On pouvait — on espérait pouvoir — ignorer le flux continu de messages que déverse Éric Zemmour depuis des années dans le débat public. Or, même ceux qui s’y sont accoutumés ont sursauté devant son parallélisme entre Merah et les trois enfants et le père de deux d’entre eux — Jonathan, Arié, Gabriel Sandler et Myriam Monsonégo — qu’il exécuta de sang-froid à Toulouse dans une école juive. Zemmour ne confond pas victimes et bourreau. Il les unit dans un statut d’étrangers à la France. « La terre ne ment pas » avait soufflé Emmanuel Berl en 1940 au Maréchal Pétain, lui offrant sa formule la plus célèbre. Zemmour ajoute : l’enterrement ne ment pas, il scelle l’identité du défunt. Les juifs de France comme partout en Europe ont toujours enterré les leurs là où ils vivaient. Seule se pose à eux, où qu’ils vivent, la nécessité d’obtenir une concession perpétuelle. Telle est la tradition.

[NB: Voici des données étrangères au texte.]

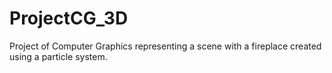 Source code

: # ProjectCG_3D
Project of Computer Graphics representing a scene with a fireplace created using a particle system.
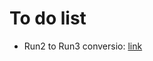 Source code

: # To do list
- Run2 to Run3 conversio: [link](https://docs.google.com/spreadsheets/d/1BZ11C_r3d3KFK_S2eMZ_OZC1Xv2ZX_FXPVDyDwU4q0Q/edit?usp=sharing)
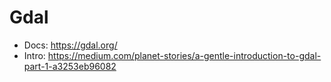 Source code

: # Gdal


* Docs: https://gdal.org/
* Intro: https://medium.com/planet-stories/a-gentle-introduction-to-gdal-part-1-a3253eb96082
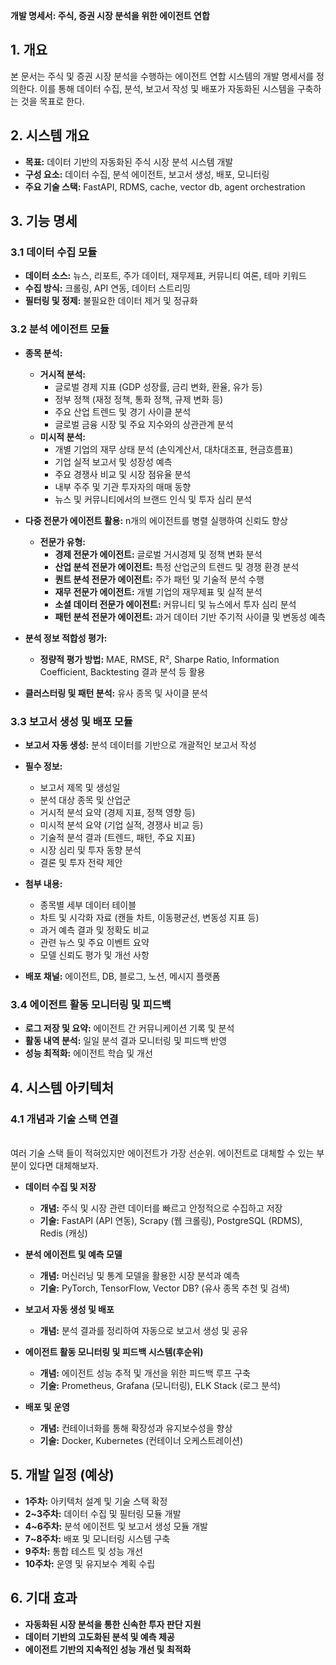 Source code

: **개발 명세서: 주식, 증권 시장 분석을 위한 에이전트 연합**

## 1. 개요

본 문서는 주식 및 증권 시장 분석을 수행하는 에이전트 연합 시스템의 개발 명세서를 정의한다. 이를 통해 데이터 수집, 분석, 보고서 작성 및 배포가 자동화된 시스템을 구축하는 것을 목표로 한다.

## 2. 시스템 개요

- **목표:** 데이터 기반의 자동화된 주식 시장 분석 시스템 개발
- **구성 요소:** 데이터 수집, 분석 에이전트, 보고서 생성, 배포, 모니터링
- **주요 기술 스택:** FastAPI, RDMS, cache, vector db, agent orchestration

## 3. 기능 명세

### 3.1 데이터 수집 모듈

- **데이터 소스:** 뉴스, 리포트, 주가 데이터, 재무제표, 커뮤니티 여론, 테마 키워드
- **수집 방식:** 크롤링, API 연동, 데이터 스트리밍
- **필터링 및 정제:** 불필요한 데이터 제거 및 정규화

### 3.2 분석 에이전트 모듈

- **종목 분석:**

  - **거시적 분석:**
    - 글로벌 경제 지표 (GDP 성장률, 금리 변화, 환율, 유가 등)
    - 정부 정책 (재정 정책, 통화 정책, 규제 변화 등)
    - 주요 산업 트렌드 및 경기 사이클 분석
    - 글로벌 금융 시장 및 주요 지수와의 상관관계 분석
  - **미시적 분석:**
    - 개별 기업의 재무 상태 분석 (손익계산서, 대차대조표, 현금흐름표)
    - 기업 실적 보고서 및 성장성 예측
    - 주요 경쟁사 비교 및 시장 점유율 분석
    - 내부 주주 및 기관 투자자의 매매 동향
    - 뉴스 및 커뮤니티에서의 브랜드 인식 및 투자 심리 분석

- **다중 전문가 에이전트 활용:** n개의 에이전트를 병렬 실행하여 신뢰도 향상

  - **전문가 유형:**
    - **경제 전문가 에이전트:** 글로벌 거시경제 및 정책 변화 분석
    - **산업 분석 전문가 에이전트:** 특정 산업군의 트렌드 및 경쟁 환경 분석
    - **퀀트 분석 전문가 에이전트:** 주가 패턴 및 기술적 분석 수행
    - **재무 전문가 에이전트:** 개별 기업의 재무제표 및 실적 분석
    - **소셜 데이터 전문가 에이전트:** 커뮤니티 및 뉴스에서 투자 심리 분석
    - **패턴 분석 전문가 에이전트:** 과거 데이터 기반 주기적 사이클 및 변동성 예측

- **분석 정보 적합성 평가:**

  - **정량적 평가 방법:** MAE, RMSE, R², Sharpe Ratio, Information Coefficient, Backtesting 결과 분석 등 활용

- **클러스터링 및 패턴 분석:** 유사 종목 및 사이클 분석

### 3.3 보고서 생성 및 배포 모듈

- **보고서 자동 생성:** 분석 데이터를 기반으로 개괄적인 보고서 작성

- **필수 정보:**

  - 보고서 제목 및 생성일
  - 분석 대상 종목 및 산업군
  - 거시적 분석 요약 (경제 지표, 정책 영향 등)
  - 미시적 분석 요약 (기업 실적, 경쟁사 비교 등)
  - 기술적 분석 결과 (트렌드, 패턴, 주요 지표)
  - 시장 심리 및 투자 동향 분석
  - 결론 및 투자 전략 제안

- **첨부 내용:**

  - 종목별 세부 데이터 테이블
  - 차트 및 시각화 자료 (캔들 차트, 이동평균선, 변동성 지표 등)
  - 과거 예측 결과 및 정확도 비교
  - 관련 뉴스 및 주요 이벤트 요약
  - 모델 신뢰도 평가 및 개선 사항

- **배포 채널:** 에이전트, DB, 블로그, 노션, 메시지 플랫폼

### 3.4 에이전트 활동 모니터링 및 피드백

- **로그 저장 및 요약:** 에이전트 간 커뮤니케이션 기록 및 분석
- **활동 내역 분석:** 일일 분석 결과 모니터링 및 피드백 반영
- **성능 최적화:** 에이전트 학습 및 개선

## 4. 시스템 아키텍처

### 4.1 개념과 기술 스택 연결

\
여러 기술 스택 들이 적혀있지만 에이전트가 가장 선순위. 에이전트로 대체할 수 있는 부분이 있다면 대체해보자.

- **데이터 수집 및 저장**

  - **개념:** 주식 및 시장 관련 데이터를 빠르고 안정적으로 수집하고 저장
  - **기술:** FastAPI (API 연동), Scrapy (웹 크롤링), PostgreSQL (RDMS), Redis (캐싱)

- **분석 에이전트 및 예측 모델**

  - **개념:** 머신러닝 및 통계 모델을 활용한 시장 분석과 예측
  - **기술:** PyTorch, TensorFlow, Vector DB? (유사 종목 추천 및 검색)

- **보고서 자동 생성 및 배포**

  - **개념:** 분석 결과를 정리하여 자동으로 보고서 생성 및 공유

- **에이전트 활동 모니터링 및 피드백 시스템(후순위)**

  - **개념:** 에이전트 성능 추적 및 개선을 위한 피드백 루프 구축
  - **기술:** Prometheus, Grafana (모니터링), ELK Stack (로그 분석)

- **배포 및 운영**

  - **개념:** 컨테이너화를 통해 확장성과 유지보수성을 향상
  - **기술:** Docker, Kubernetes (컨테이너 오케스트레이션)

## 5. 개발 일정 (예상)

- **1주차:** 아키텍처 설계 및 기술 스택 확정
- **2\~3주차:** 데이터 수집 및 필터링 모듈 개발
- **4\~6주차:** 분석 에이전트 및 보고서 생성 모듈 개발
- **7\~8주차:** 배포 및 모니터링 시스템 구축
- **9주차:** 통합 테스트 및 성능 개선
- **10주차:** 운영 및 유지보수 계획 수립

## 6. 기대 효과

- **자동화된 시장 분석을 통한 신속한 투자 판단 지원**
- **데이터 기반의 고도화된 분석 및 예측 제공**
- **에이전트 기반의 지속적인 성능 개선 및 최적화**

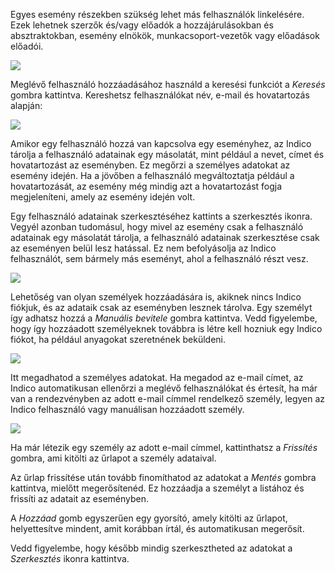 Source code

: Egyes esemény részekben szükség lehet más felhasználók linkelésére.
Ezek lehetnek szerzők és/vagy előadók a hozzájárulásokban és absztraktokban, esemény elnökök, munkacsoport-vezetők vagy
előadások előadói.

![](../assets/conferences/people/person-link.png)

Meglévő felhasználó hozzáadásához használd a keresési funkciót a _Keresés_ gombra kattintva.
Kereshetsz felhasználókat név, e-mail és hovatartozás alapján:

![](../assets/conferences/people/search.png)

Amikor egy felhasználó hozzá van kapcsolva egy eseményhez, az Indico tárolja a felhasználó adatainak egy másolatát, mint például a nevet, címet és hovatartozást az eseményben.
Ez megőrzi a személyes adatokat az esemény idején. Ha a jövőben a felhasználó megváltoztatja például a hovatartozását,
az esemény még mindig azt a hovatartozást fogja megjeleníteni, amely az esemény idején volt.

Egy felhasználó adatainak szerkesztéséhez kattints a szerkesztés ikonra. Vegyél azonban tudomásul, hogy mivel az esemény csak a felhasználó adatainak egy másolatát tárolja,
a felhasználó adatainak szerkesztése csak az eseményen belül lesz hatással. Ez nem befolyásolja az Indico felhasználót, sem bármely más eseményt, ahol a felhasználó részt vesz.

![](../assets/conferences/people/edit-person.png)

Lehetőség van olyan személyek hozzáadására is, akiknek nincs Indico fiókjuk, és az adataik csak az eseményben lesznek tárolva.
Egy személyt így adhatsz hozzá a _Manuális bevitele_ gombra kattintva.
Vedd figyelembe, hogy így hozzáadott személyeknek továbbra is létre kell hozniuk egy Indico fiókot, ha például anyagokat szeretnének beküldeni.

![](../assets/conferences/people/manual-entry.png)

Itt megadhatod a személyes adatokat. Ha megadod az e-mail címet, az Indico automatikusan ellenőrzi a meglévő felhasználókat és értesít,
ha már van a rendezvényben az adott e-mail címmel rendelkező személy, legyen az Indico felhasználó vagy manuálisan hozzáadott személy.

![](../assets/conferences/people/add-update.png)

Ha már létezik egy személy az adott e-mail címmel, kattinthatsz a _Frissítés_ gombra, ami kitölti az űrlapot a személy adataival.

Az űrlap frissítése után tovább finomíthatod az adatokat a _Mentés_ gombra kattintva, mielőtt megerősítenéd. Ez hozzáadja a személyt a listához és frissíti az adatait az eseményben.

A _Hozzáad_ gomb egyszerűen egy gyorsító, amely kitölti az űrlapot, helyettesítve mindent, amit korábban írtál, és automatikusan megerősít.

Vedd figyelembe, hogy később mindig szerkesztheted az adatokat a _Szerkesztés_ ikonra kattintva.
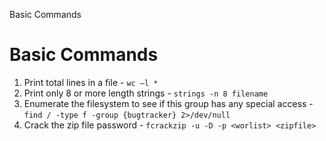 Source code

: Basic Commands

# Basic Commands

1.  Print total lines in a file - `wc –l *`
2.  Print only 8 or more length strings - `strings -n 8 filename`
3.  Enumerate the filesystem to see if this group has any special access - `find / -type f -group {bugtracker} 2>/dev/null`
4. Crack the zip file password - `fcrackzip -u -D -p <worlist> <zipfile>`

En elle se trouve parallèlement l’idée ancienne, devenue coutumière, présentant Jérusalem comme le lieu idéal pour être enterré. Cette idée dans le monde moderne s’avère soudain réalisable et Jérusalem est devenue un lieu réel où elle peut s’actualiser. Mais Jérusalem n’est nullement un État ou une entité politique. Jérusalem est une idéalité nimbée d’une espérance messianique, bien qu’elle soit sur terre. Que Jérusalem soit aujourd’hui située dans l’État d’Israël n’y change rien. Si bien que l’inhumation d’un juif français à Jérusalem ne signifie nullement qu’il ait été écartelé entre deux nationalités, entre deux États-nations, pour choisir finalement l’étranger. C’est presque l’inverse : en regardant vers Jérusalem les juifs français, nommés israélites, ont rêvé de faire de la France républicaine la nation de la rédemption de toute l’Humanité. Zemmour se dit juif assimilé, mais c’est peut-être lui, dans son excès, où qu’il sera inhumé, qui dit la vérité de ce que la France d’aujourd’hui n’est pas.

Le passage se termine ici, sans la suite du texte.